Stored data entries:
___

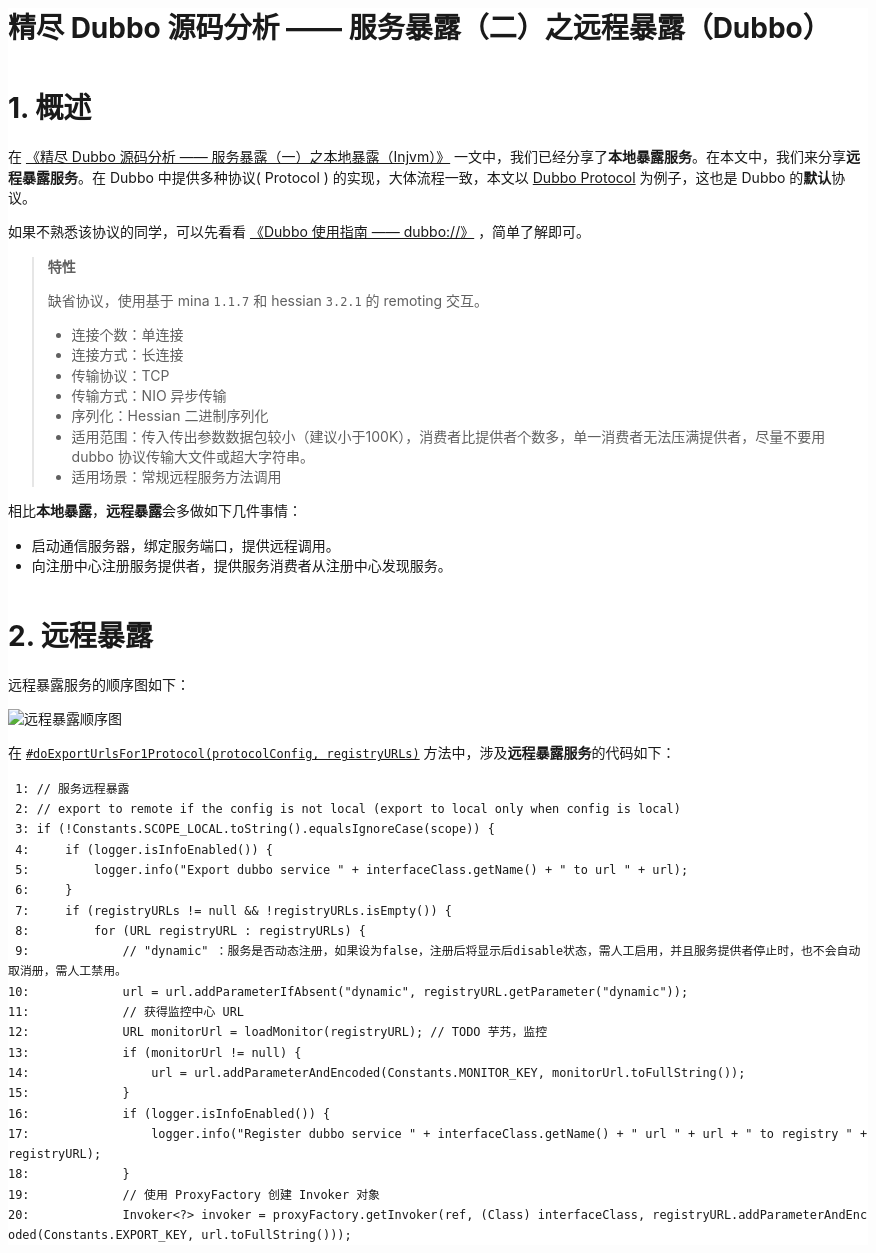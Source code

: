# 精尽 Dubbo 源码分析 —— 服务暴露（二）之远程暴露（Dubbo）



# 1. 概述

在 [《精尽 Dubbo 源码分析 —— 服务暴露（一）之本地暴露（Injvm）》](http://svip.iocoder.cn/Dubbo/service-export-local/?self) 一文中，我们已经分享了**本地暴露服务**。在本文中，我们来分享**远程暴露服务**。在 Dubbo 中提供多种协议( Protocol ) 的实现，大体流程一致，本文以 [Dubbo Protocol](http://dubbo.apache.org/zh-cn/docs/user/references/protocol/dubbo.html) 为例子，这也是 Dubbo 的**默认**协议。

如果不熟悉该协议的同学，可以先看看 [《Dubbo 使用指南 —— dubbo://》](http://dubbo.apache.org/zh-cn/docs/user/references/protocol/dubbo.html) ，简单了解即可。

> **特性**
>
> 缺省协议，使用基于 mina `1.1.7` 和 hessian `3.2.1` 的 remoting 交互。
>
> - 连接个数：单连接
> - 连接方式：长连接
> - 传输协议：TCP
> - 传输方式：NIO 异步传输
> - 序列化：Hessian 二进制序列化
> - 适用范围：传入传出参数数据包较小（建议小于100K），消费者比提供者个数多，单一消费者无法压满提供者，尽量不要用 dubbo 协议传输大文件或超大字符串。
> - 适用场景：常规远程服务方法调用

相比**本地暴露**，**远程暴露**会多做如下几件事情：

- 启动通信服务器，绑定服务端口，提供远程调用。
- 向注册中心注册服务提供者，提供服务消费者从注册中心发现服务。

# 2. 远程暴露

远程暴露服务的顺序图如下：

![远程暴露顺序图](http://www.iocoder.cn/images/Dubbo/2018_03_10/02.png)

在 [`#doExportUrlsFor1Protocol(protocolConfig, registryURLs)`](https://github.com/YunaiV/dubbo/blob/c635dd1990a1803643194048f408db310f06175b/dubbo-config/dubbo-config-api/src/main/java/com/alibaba/dubbo/config/ServiceConfig.java#L621-L648) 方法中，涉及**远程暴露服务**的代码如下：

```
 1: // 服务远程暴露
 2: // export to remote if the config is not local (export to local only when config is local)
 3: if (!Constants.SCOPE_LOCAL.toString().equalsIgnoreCase(scope)) {
 4:     if (logger.isInfoEnabled()) {
 5:         logger.info("Export dubbo service " + interfaceClass.getName() + " to url " + url);
 6:     }
 7:     if (registryURLs != null && !registryURLs.isEmpty()) {
 8:         for (URL registryURL : registryURLs) {
 9:             // "dynamic" ：服务是否动态注册，如果设为false，注册后将显示后disable状态，需人工启用，并且服务提供者停止时，也不会自动取消册，需人工禁用。
10:             url = url.addParameterIfAbsent("dynamic", registryURL.getParameter("dynamic"));
11:             // 获得监控中心 URL
12:             URL monitorUrl = loadMonitor(registryURL); // TODO 芋艿，监控
13:             if (monitorUrl != null) {
14:                 url = url.addParameterAndEncoded(Constants.MONITOR_KEY, monitorUrl.toFullString());
15:             }
16:             if (logger.isInfoEnabled()) {
17:                 logger.info("Register dubbo service " + interfaceClass.getName() + " url " + url + " to registry " + registryURL);
18:             }
19:             // 使用 ProxyFactory 创建 Invoker 对象
20:             Invoker<?> invoker = proxyFactory.getInvoker(ref, (Class) interfaceClass, registryURL.addParameterAndEncoded(Constants.EXPORT_KEY, url.toFullString()));
```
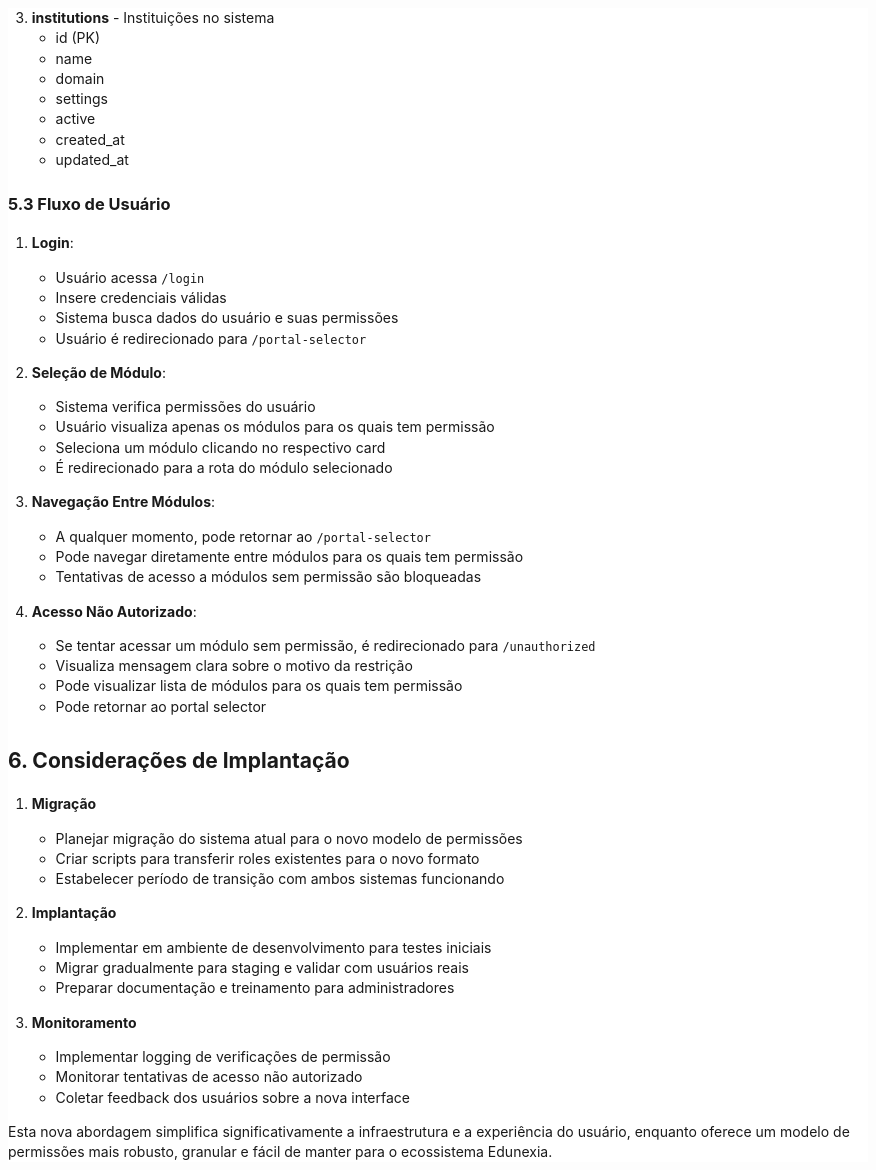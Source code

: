 3. **institutions** - Instituições no sistema
   - id (PK)
   - name
   - domain
   - settings
   - active
   - created_at
   - updated_at

### 5.3 Fluxo de Usuário

1. **Login**:
   - Usuário acessa `/login`
   - Insere credenciais válidas
   - Sistema busca dados do usuário e suas permissões
   - Usuário é redirecionado para `/portal-selector`

2. **Seleção de Módulo**:
   - Sistema verifica permissões do usuário
   - Usuário visualiza apenas os módulos para os quais tem permissão
   - Seleciona um módulo clicando no respectivo card
   - É redirecionado para a rota do módulo selecionado

3. **Navegação Entre Módulos**:
   - A qualquer momento, pode retornar ao `/portal-selector`
   - Pode navegar diretamente entre módulos para os quais tem permissão
   - Tentativas de acesso a módulos sem permissão são bloqueadas

4. **Acesso Não Autorizado**:
   - Se tentar acessar um módulo sem permissão, é redirecionado para `/unauthorized`
   - Visualiza mensagem clara sobre o motivo da restrição
   - Pode visualizar lista de módulos para os quais tem permissão
   - Pode retornar ao portal selector

## 6. Considerações de Implantação

1. **Migração**
   - Planejar migração do sistema atual para o novo modelo de permissões
   - Criar scripts para transferir roles existentes para o novo formato
   - Estabelecer período de transição com ambos sistemas funcionando

2. **Implantação**
   - Implementar em ambiente de desenvolvimento para testes iniciais
   - Migrar gradualmente para staging e validar com usuários reais
   - Preparar documentação e treinamento para administradores

3. **Monitoramento**
   - Implementar logging de verificações de permissão
   - Monitorar tentativas de acesso não autorizado
   - Coletar feedback dos usuários sobre a nova interface

Esta nova abordagem simplifica significativamente a infraestrutura e a experiência do usuário, enquanto oferece um modelo de permissões mais robusto, granular e fácil de manter para o ecossistema Edunexia.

___

- Your instructions
Return the records above in their entirety, word for word, with the pictures removed.

- Response area
Source code

:# 精尽 Dubbo 源码分析 —— 服务暴露（二）之远程暴露（Dubbo）



# 1. 概述

在 [《精尽 Dubbo 源码分析 —— 服务暴露（一）之本地暴露（Injvm）》](http://svip.iocoder.cn/Dubbo/service-export-local/?self) 一文中，我们已经分享了**本地暴露服务**。在本文中，我们来分享**远程暴露服务**。在 Dubbo 中提供多种协议( Protocol ) 的实现，大体流程一致，本文以 [Dubbo Protocol](http://dubbo.apache.org/zh-cn/docs/user/references/protocol/dubbo.html) 为例子，这也是 Dubbo 的**默认**协议。

如果不熟悉该协议的同学，可以先看看 [《Dubbo 使用指南 —— dubbo://》](http://dubbo.apache.org/zh-cn/docs/user/references/protocol/dubbo.html) ，简单了解即可。

> **特性**
>
> 缺省协议，使用基于 mina `1.1.7` 和 hessian `3.2.1` 的 remoting 交互。
>
> - 连接个数：单连接
> - 连接方式：长连接
> - 传输协议：TCP
> - 传输方式：NIO 异步传输
> - 序列化：Hessian 二进制序列化
> - 适用范围：传入传出参数数据包较小（建议小于100K），消费者比提供者个数多，单一消费者无法压满提供者，尽量不要用 dubbo 协议传输大文件或超大字符串。
> - 适用场景：常规远程服务方法调用

相比**本地暴露**，**远程暴露**会多做如下几件事情：

- 启动通信服务器，绑定服务端口，提供远程调用。
- 向注册中心注册服务提供者，提供服务消费者从注册中心发现服务。

# 2. 远程暴露

远程暴露服务的顺序图如下：

![远程暴露顺序图](http://www.iocoder.cn/images/Dubbo/2018_03_10/02.png)

在 [`#doExportUrlsFor1Protocol(protocolConfig, registryURLs)`](https://github.com/YunaiV/dubbo/blob/c635dd1990a1803643194048f408db310f06175b/dubbo-config/dubbo-config-api/src/main/java/com/alibaba/dubbo/config/ServiceConfig.java#L621-L648) 方法中，涉及**远程暴露服务**的代码如下：

```
 1: // 服务远程暴露
 2: // export to remote if the config is not local (export to local only when config is local)
 3: if (!Constants.SCOPE_LOCAL.toString().equalsIgnoreCase(scope)) {
 4:     if (logger.isInfoEnabled()) {
 5:         logger.info("Export dubbo service " + interfaceClass.getName() + " to url " + url);
 6:     }
 7:     if (registryURLs != null && !registryURLs.isEmpty()) {
 8:         for (URL registryURL : registryURLs) {
 9:             // "dynamic" ：服务是否动态注册，如果设为false，注册后将显示后disable状态，需人工启用，并且服务提供者停止时，也不会自动取消册，需人工禁用。
10:             url = url.addParameterIfAbsent("dynamic", registryURL.getParameter("dynamic"));
11:             // 获得监控中心 URL
12:             URL monitorUrl = loadMonitor(registryURL); // TODO 芋艿，监控
13:             if (monitorUrl != null) {
14:                 url = url.addParameterAndEncoded(Constants.MONITOR_KEY, monitorUrl.toFullString());
15:             }
16:             if (logger.isInfoEnabled()) {
17:                 logger.info("Register dubbo service " + interfaceClass.getName() + " url " + url + " to registry " + registryURL);
18:             }
19:             // 使用 ProxyFactory 创建 Invoker 对象
20:             Invoker<?> invoker = proxyFactory.getInvoker(ref, (Class) interfaceClass, registryURL.addParameterAndEncoded(Constants.EXPORT_KEY, url.toFullString()));
```
Source code

: 3. **institutions** - Instituições no sistema
   - id (PK)
   - name
   - domain
   - settings
   - active
   - created_at
   - updated_at

### 5.3 Fluxo de Usuário

1. **Login**:
   - Usuário acessa `/login`
   - Insere credenciais válidas
   - Sistema busca dados do usuário e suas permissões
   - Usuário é redirecionado para `/portal-selector`

2. **Seleção de Módulo**:
   - Sistema verifica permissões do usuário
   - Usuário visualiza apenas os módulos para os quais tem permissão
   - Seleciona um módulo clicando no respectivo card
   - É redirecionado para a rota do módulo selecionado

3. **Navegação Entre Módulos**:
   - A qualquer momento, pode retornar ao `/portal-selector`
   - Pode navegar diretamente entre módulos para os quais tem permissão
   - Tentativas de acesso a módulos sem permissão são bloqueadas

4. **Acesso Não Autorizado**:
   - Se tentar acessar um módulo sem permissão, é redirecionado para `/unauthorized`
   - Visualiza mensagem clara sobre o motivo da restrição
   - Pode visualizar lista de módulos para os quais tem permissão
   - Pode retornar ao portal selector

## 6. Considerações de Implantação

1. **Migração**
   - Planejar migração do sistema atual para o novo modelo de permissões
   - Criar scripts para transferir roles existentes para o novo formato
   - Estabelecer período de transição com ambos sistemas funcionando

2. **Implantação**
   - Implementar em ambiente de desenvolvimento para testes iniciais
   - Migrar gradualmente para staging e validar com usuários reais
   - Preparar documentação e treinamento para administradores

3. **Monitoramento**
   - Implementar logging de verificações de permissão
   - Monitorar tentativas de acesso não autorizado
   - Coletar feedback dos usuários sobre a nova interface

Esta nova abordagem simplifica significativamente a infraestrutura e a experiência do usuário, enquanto oferece um modelo de permissões mais robusto, granular e fácil de manter para o ecossistema Edunexia.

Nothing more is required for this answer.